Task data ▸
■ ■ ■ ■
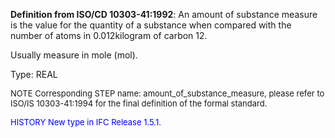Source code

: ﻿**Definition from ISO/CD 10303-41:1992**: An amount of substance measure is the value for the quantity of a substance when compared with the number of atoms in 0.012kilogram of carbon 12.

Usually measure in mole (mol).

Type: REAL

> <font size="-1">
  NOTE Corresponding STEP name: amount_of_substance_measure, please refer to ISO/IS 10303-41:1994
  for the final definition of the formal standard.
</font>

> <font size="-1" color="#0000FF">
  HISTORY New type in IFC Release 1.5.1.
</font>
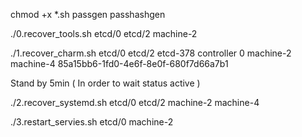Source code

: chmod +x *.sh passgen passhashgen

./0.recover_tools.sh etcd/0 etcd/2 machine-2

./1.recover_charm.sh etcd/0 etcd/2 etcd-378 controller 0 machine-2 machine-4 85a15bb6-1fd0-4e6f-8e0f-680f7d66a7b1

Stand by 5min ( In order to wait status active )

./2.recover_systemd.sh etcd/0 etcd/2 machine-2 machine-4

./3.restart_servies.sh etcd/0 machine-2

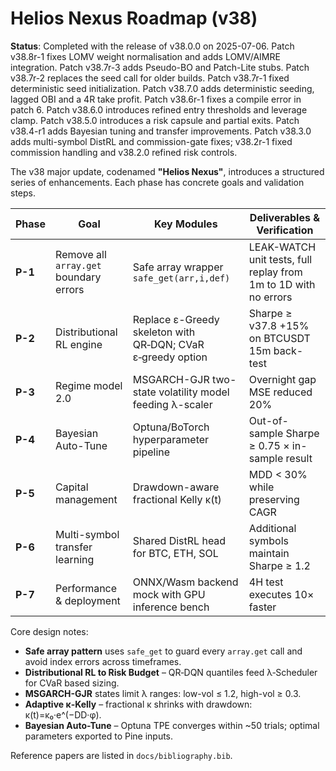 # Helios Nexus Roadmap (v38)

**Status**: Completed with the release of v38.0.0 on 2025-07-06. Patch v38.8r-1 fixes LOMV weight normalisation and adds LOMV/AIMRE integration. Patch v38.7r-3 adds Pseudo-BO and Patch-Lite stubs. Patch v38.7r-2 replaces the seed call for older builds. Patch v38.7r-1 fixed deterministic seed initialization. Patch v38.7.0 adds deterministic seeding, lagged OBI and a 4R take profit. Patch v38.6r-1 fixes a compile error in patch 6. Patch v38.6.0 introduces refined entry thresholds and leverage clamp. Patch v38.5.0 introduces a risk capsule and partial exits. Patch v38.4-r1 adds Bayesian tuning and transfer improvements. Patch v38.3.0 adds multi-symbol DistRL and commission-gate fixes; v38.2r-1 fixed commission handling and v38.2.0 refined risk controls.

The v38 major update, codenamed **"Helios Nexus"**, introduces a structured
series of enhancements. Each phase has concrete goals and validation steps.

| Phase | Goal | Key Modules | Deliverables & Verification |
| ---- | ---- | ----------- | --------------------------- |
| **P-1** | Remove all `array.get` boundary errors | Safe array wrapper `safe_get(arr,i,def)` | LEAK-WATCH unit tests, full replay from 1m to 1D with no errors |
| **P-2** | Distributional RL engine | Replace ε-Greedy skeleton with QR‑DQN; CVaR ε‑greedy option | Sharpe ≥ v37.8 +15% on BTCUSDT 15m back-test |
| **P-3** | Regime model 2.0 | MSGARCH-GJR two-state volatility model feeding λ-scaler | Overnight gap MSE reduced 20% |
| **P-4** | Bayesian Auto-Tune | Optuna/BoTorch hyperparameter pipeline | Out-of-sample Sharpe ≥ 0.75 × in-sample result |
| **P-5** | Capital management | Drawdown-aware fractional Kelly κ(t) | MDD < 30% while preserving CAGR |
| **P-6** | Multi-symbol transfer learning | Shared DistRL head for BTC, ETH, SOL | Additional symbols maintain Sharpe ≥ 1.2 |
| **P-7** | Performance & deployment | ONNX/Wasm backend mock with GPU inference bench | 4H test executes 10× faster |

Core design notes:

- **Safe array pattern** uses `safe_get` to guard every `array.get` call and avoid index errors across timeframes.
- **Distributional RL to Risk Budget** – QR‑DQN quantiles feed λ‑Scheduler for CVaR based sizing.
- **MSGARCH-GJR** states limit λ ranges: low-vol ≤ 1.2, high-vol ≥ 0.3.
- **Adaptive κ-Kelly** – fractional κ shrinks with drawdown: κ(t)=κ₀·e^(−DD·φ).
- **Bayesian Auto-Tune** – Optuna TPE converges within ~50 trials; optimal parameters exported to Pine inputs.

Reference papers are listed in `docs/bibliography.bib`.
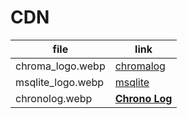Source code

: # CDN

| file | link |
| ---- | ---- |
| chroma_logo.webp | [chromalog](https://cdn.jsdelivr.net/gh/tutosrivegamerLQ/images-projects-srm-trg@refs/heads/main/modules/chromalog_logo.webp) |
| msqlite_logo.webp | [msqlite](https://cdn.jsdelivr.net/gh/tutosrivegamerLQ/images-projects-srm-trg@refs/heads/main/modules/msqlite_logo.webp) |
| chronolog.webp | [**Chrono Log**](https://cdn.jsdelivr.net/gh/tutosrivegamerLQ/images-projects-srm-trg@refs/heads/main/modules/cronolog_logo.webp) |
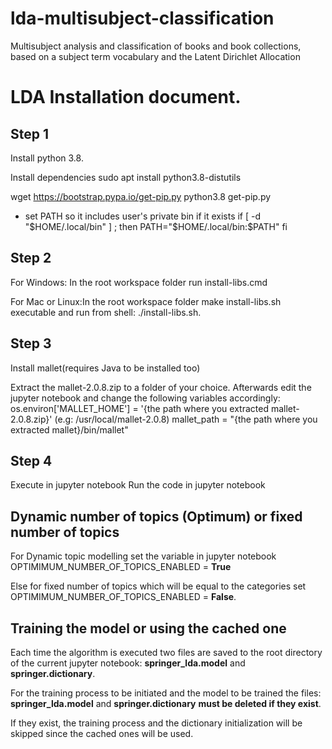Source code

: # lda-multisubject-classification
Multisubject analysis and classification of books and book collections, based on a subject term vocabulary and the Latent Dirichlet Allocation

# LDA Installation document.
## Step 1
Install python 3.8.

Install dependencies
sudo apt install python3.8-distutils

wget https://bootstrap.pypa.io/get-pip.py
python3.8 get-pip.py

* set PATH so it includes user's private bin if it exists
if [ -d "$HOME/.local/bin" ] ; then
    PATH="$HOME/.local/bin:$PATH"
fi

## Step 2
For Windows: In the root workspace folder run install-libs.cmd

For Mac or Linux:In the root workspace folder make install-libs.sh executable and run from shell: ./install-libs.sh.

## Step 3 
Install mallet(requires Java to be installed too)

Extract the mallet-2.0.8.zip to a folder of your choice.
Afterwards edit the jupyter notebook and change the following variables accordingly:
os.environ['MALLET_HOME'] = '{the path where you extracted mallet-2.0.8.zip}' (e.g: /usr/local/mallet-2.0.8)
mallet_path = "{the path where you extracted mallet}/bin/mallet"

## Step 4
Execute in jupyter notebook
Run the code in jupyter notebook

## Dynamic number of topics (Optimum) or fixed number of topics
For Dynamic topic modelling set the variable in jupyter notebook
OPTIMIMUM_NUMBER_OF_TOPICS_ENABLED = <b>True</b><br/>

Else for fixed number of topics which will be equal to the categories set
OPTIMIMUM_NUMBER_OF_TOPICS_ENABLED = <b>False</b>.

## Training the model or using the cached one
Each time the algorithm is executed two files are saved to the root directory of the current jupyter notebook: <b>springer_lda.model</b> and <b>springer.dictionary</b>.

For the training process to be initiated and the model to be trained the files:
<b>springer_lda.model</b> and <b>springer.dictionary</b> <b>must be deleted if they exist</b>. 

If they exist, the training process and the dictionary initialization will be skipped since the cached ones will be used.
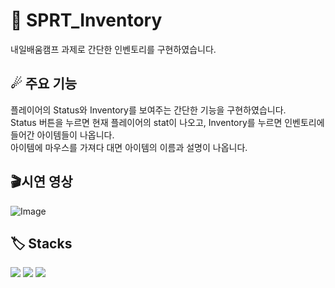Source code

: # 💼 SPRT_Inventory
내일배움캠프 과제로 간단한 인벤토리를 구현하였습니다.

## ☄ 주요 기능
플레이어의 Status와 Inventory를 보여주는 간단한 기능을 구현하였습니다.  
Status 버튼을 누르면 현재 플레이어의 stat이 나오고, Inventory를 누르면 인벤토리에 들어간 아이템들이 나옵니다.  
아이템에 마우스를 가져다 대면 아이템의 이름과 설명이 나옵니다.  

## 🎬시연 영상
![Image](https://github.com/user-attachments/assets/aef9f75b-1437-416f-94c0-2112adbeff4a)

## 🏷 Stacks
<img src="https://img.shields.io/badge/rider-000000?style=for-the-badge&logo=rider&logoColor=white">
<img src="https://img.shields.io/badge/github-181717?style=for-the-badge&logo=github&logoColor=white">
<img src="https://img.shields.io/badge/unity-FFFFFF?style=for-the-badge&logo=unity&logoColor=white">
■ ■ ■ ■
Retype word for word everything in the listing above from the line that holds "refined risk controls." down to the line that holds "The v38 major". Keep both end lines and leave out the rest.

Written response ▸
**Status**: Completed with the release of v38.0.0 on 2025-07-06. Patch v38.8r-1 fixes LOMV weight normalisation and adds LOMV/AIMRE integration. Patch v38.7r-3 adds Pseudo-BO and Patch-Lite stubs. Patch v38.7r-2 replaces the seed call for older builds. Patch v38.7r-1 fixed deterministic seed initialization. Patch v38.7.0 adds deterministic seeding, lagged OBI and a 4R take profit. Patch v38.6r-1 fixes a compile error in patch 6. Patch v38.6.0 introduces refined entry thresholds and leverage clamp. Patch v38.5.0 introduces a risk capsule and partial exits. Patch v38.4-r1 adds Bayesian tuning and transfer improvements. Patch v38.3.0 adds multi-symbol DistRL and commission-gate fixes; v38.2r-1 fixed commission handling and v38.2.0 refined risk controls.

The v38 major update, codenamed **"Helios Nexus"**, introduces a structured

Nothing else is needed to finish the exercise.